Task directions: If a line in the records below contains the word "packages", return that line.

Rendered images with source text:
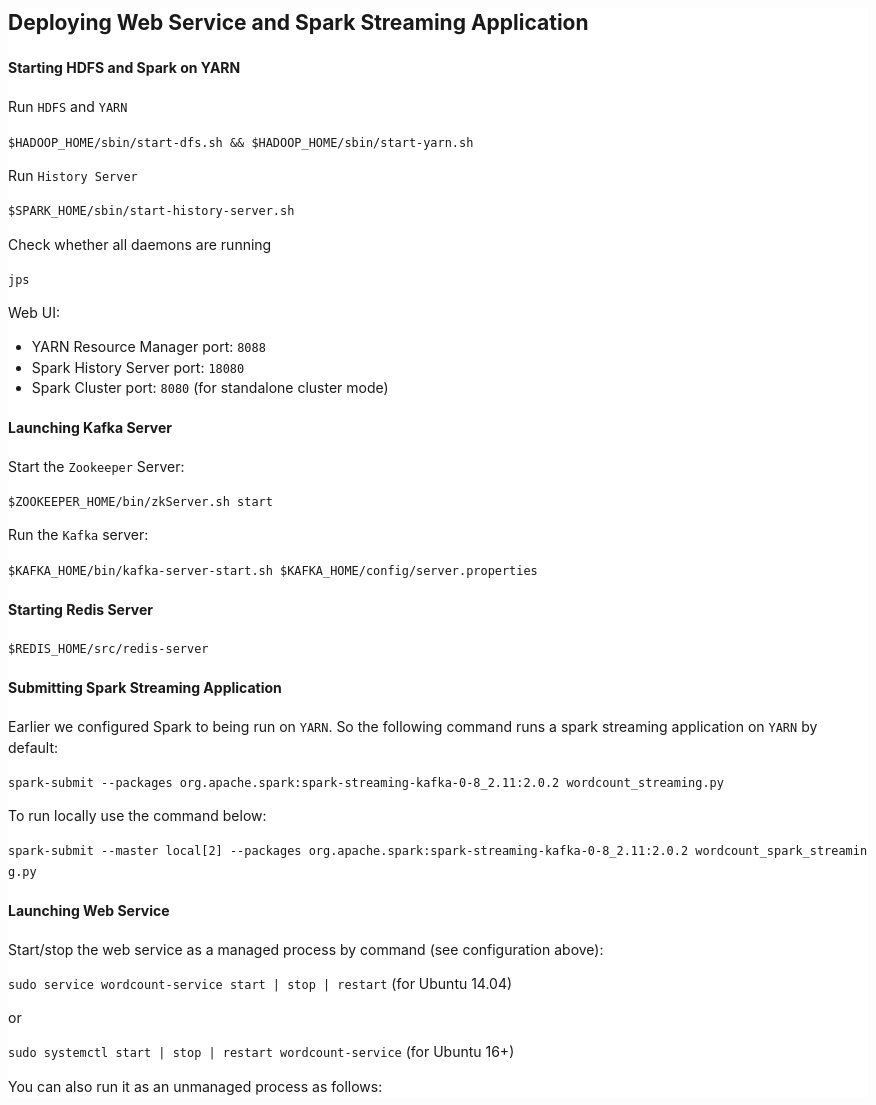 
## Deploying Web Service and Spark Streaming Application

#### Starting HDFS and Spark on YARN

Run `HDFS` and `YARN`

`$HADOOP_HOME/sbin/start-dfs.sh && $HADOOP_HOME/sbin/start-yarn.sh`

Run `History Server`

`$SPARK_HOME/sbin/start-history-server.sh`

Check whether all daemons are running

`jps`

Web UI:
- YARN Resource Manager port: `8088`
- Spark History Server port: `18080`
- Spark Cluster port: `8080` (for standalone cluster mode)

#### Launching Kafka Server

Start the `Zookeeper` Server:

`$ZOOKEEPER_HOME/bin/zkServer.sh start`

Run the `Kafka` server:

`$KAFKA_HOME/bin/kafka-server-start.sh $KAFKA_HOME/config/server.properties`

#### Starting Redis Server

`$REDIS_HOME/src/redis-server`

#### Submitting Spark Streaming Application

Earlier we configured Spark to being run on `YARN`. So the following command runs a spark streaming application on `YARN` by default:

`spark-submit --packages org.apache.spark:spark-streaming-kafka-0-8_2.11:2.0.2 wordcount_streaming.py`

To run locally use the command below:

`spark-submit --master local[2] --packages org.apache.spark:spark-streaming-kafka-0-8_2.11:2.0.2 wordcount_spark_streaming.py`

#### Launching Web Service

Start/stop the web service as a managed process by command (see configuration above):

`sudo service wordcount-service start | stop | restart` (for Ubuntu 14.04)

or

`sudo systemctl start | stop | restart wordcount-service` (for Ubuntu 16+)

You can also run it as an unmanaged process as follows:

Final answer:
`spark-submit --packages org.apache.spark:spark-streaming-kafka-0-8_2.11:2.0.2 wordcount_streaming.py`
`spark-submit --master local[2] --packages org.apache.spark:spark-streaming-kafka-0-8_2.11:2.0.2 wordcount_spark_streaming.py`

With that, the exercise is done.